[Dataset entries]
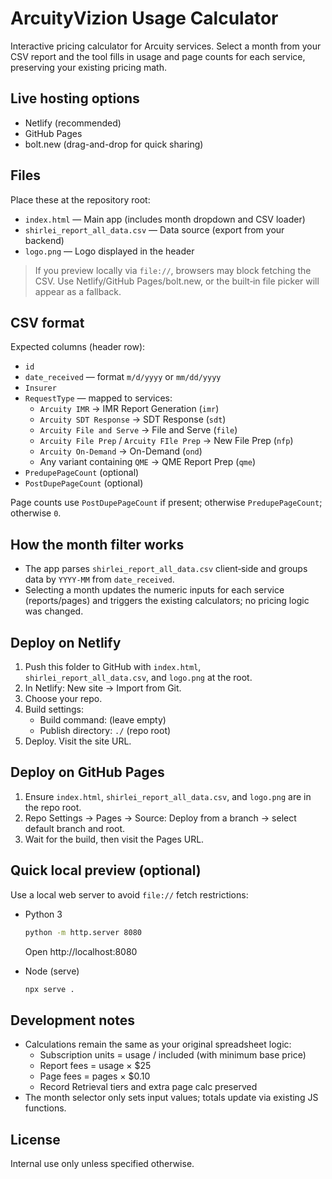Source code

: # ArcuityVizion Usage Calculator

Interactive pricing calculator for Arcuity services. Select a month from your CSV report and the tool fills in usage and page counts for each service, preserving your existing pricing math.

## Live hosting options

- Netlify (recommended)
- GitHub Pages
- bolt.new (drag-and-drop for quick sharing)

## Files

Place these at the repository root:

- `index.html` — Main app (includes month dropdown and CSV loader)
- `shirlei_report_all_data.csv` — Data source (export from your backend)
- `logo.png` — Logo displayed in the header

> If you preview locally via `file://`, browsers may block fetching the CSV. Use Netlify/GitHub Pages/bolt.new, or the built‑in file picker will appear as a fallback.

## CSV format

Expected columns (header row):

- `id`
- `date_received` — format `m/d/yyyy` or `mm/dd/yyyy`
- `Insurer`
- `RequestType` — mapped to services:
  - `Arcuity IMR` → IMR Report Generation (`imr`)
  - `Arcuity SDT Response` → SDT Response (`sdt`)
  - `Arcuity File and Serve` → File and Serve (`file`)
  - `Arcuity File Prep` / `Arcuity FIle Prep` → New File Prep (`nfp`)
  - `Arcuity On-Demand` → On-Demand (`ond`)
  - Any variant containing `QME` → QME Report Prep (`qme`)
- `PredupePageCount` (optional)
- `PostDupePageCount` (optional)

Page counts use `PostDupePageCount` if present; otherwise `PredupePageCount`; otherwise `0`.

## How the month filter works

- The app parses `shirlei_report_all_data.csv` client‑side and groups data by `YYYY-MM` from `date_received`.
- Selecting a month updates the numeric inputs for each service (reports/pages) and triggers the existing calculators; no pricing logic was changed.

## Deploy on Netlify

1. Push this folder to GitHub with `index.html`, `shirlei_report_all_data.csv`, and `logo.png` at the root.
2. In Netlify: New site → Import from Git.
3. Choose your repo.
4. Build settings:
   - Build command: (leave empty)
   - Publish directory: `./` (repo root)
5. Deploy. Visit the site URL.

## Deploy on GitHub Pages

1. Ensure `index.html`, `shirlei_report_all_data.csv`, and `logo.png` are in the repo root.
2. Repo Settings → Pages → Source: Deploy from a branch → select default branch and root.
3. Wait for the build, then visit the Pages URL.

## Quick local preview (optional)

Use a local web server to avoid `file://` fetch restrictions:

- Python 3
  ```bash
  python -m http.server 8080
  ```
  Open http://localhost:8080

- Node (serve)
  ```bash
  npx serve .
  ```

## Development notes

- Calculations remain the same as your original spreadsheet logic:
  - Subscription units = usage / included (with minimum base price)
  - Report fees = usage × $25
  - Page fees = pages × $0.10
  - Record Retrieval tiers and extra page calc preserved
- The month selector only sets input values; totals update via existing JS functions.

## License

Internal use only unless specified otherwise.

▶ _HOW TO COMPLETE THIS TASK_
Reproduce every line above word for word; no images.

▶ _SOLUTION TO THE PROBLEM_
Source code

: # ArcuityVizion Usage Calculator

Interactive pricing calculator for Arcuity services. Select a month from your CSV report and the tool fills in usage and page counts for each service, preserving your existing pricing math.

## Live hosting options

- Netlify (recommended)
- GitHub Pages
- bolt.new (drag-and-drop for quick sharing)

## Files

Place these at the repository root:

- `index.html` — Main app (includes month dropdown and CSV loader)
- `shirlei_report_all_data.csv` — Data source (export from your backend)
- `logo.png` — Logo displayed in the header

> If you preview locally via `file://`, browsers may block fetching the CSV. Use Netlify/GitHub Pages/bolt.new, or the built‑in file picker will appear as a fallback.

## CSV format

Expected columns (header row):

- `id`
- `date_received` — format `m/d/yyyy` or `mm/dd/yyyy`
- `Insurer`
- `RequestType` — mapped to services:
  - `Arcuity IMR` → IMR Report Generation (`imr`)
  - `Arcuity SDT Response` → SDT Response (`sdt`)
  - `Arcuity File and Serve` → File and Serve (`file`)
  - `Arcuity File Prep` / `Arcuity FIle Prep` → New File Prep (`nfp`)
  - `Arcuity On-Demand` → On-Demand (`ond`)
  - Any variant containing `QME` → QME Report Prep (`qme`)
- `PredupePageCount` (optional)
- `PostDupePageCount` (optional)

Page counts use `PostDupePageCount` if present; otherwise `PredupePageCount`; otherwise `0`.

## How the month filter works

- The app parses `shirlei_report_all_data.csv` client‑side and groups data by `YYYY-MM` from `date_received`.
- Selecting a month updates the numeric inputs for each service (reports/pages) and triggers the existing calculators; no pricing logic was changed.

## Deploy on Netlify

1. Push this folder to GitHub with `index.html`, `shirlei_report_all_data.csv`, and `logo.png` at the root.
2. In Netlify: New site → Import from Git.
3. Choose your repo.
4. Build settings:
   - Build command: (leave empty)
   - Publish directory: `./` (repo root)
5. Deploy. Visit the site URL.

## Deploy on GitHub Pages

1. Ensure `index.html`, `shirlei_report_all_data.csv`, and `logo.png` are in the repo root.
2. Repo Settings → Pages → Source: Deploy from a branch → select default branch and root.
3. Wait for the build, then visit the Pages URL.

## Quick local preview (optional)

Use a local web server to avoid `file://` fetch restrictions:

- Python 3
  ```bash
  python -m http.server 8080
  ```
  Open http://localhost:8080

- Node (serve)
  ```bash
  npx serve .
  ```

## Development notes

- Calculations remain the same as your original spreadsheet logic:
  - Subscription units = usage / included (with minimum base price)
  - Report fees = usage × $25
  - Page fees = pages × $0.10
  - Record Retrieval tiers and extra page calc preserved
- The month selector only sets input values; totals update via existing JS functions.

## License

Internal use only unless specified otherwise.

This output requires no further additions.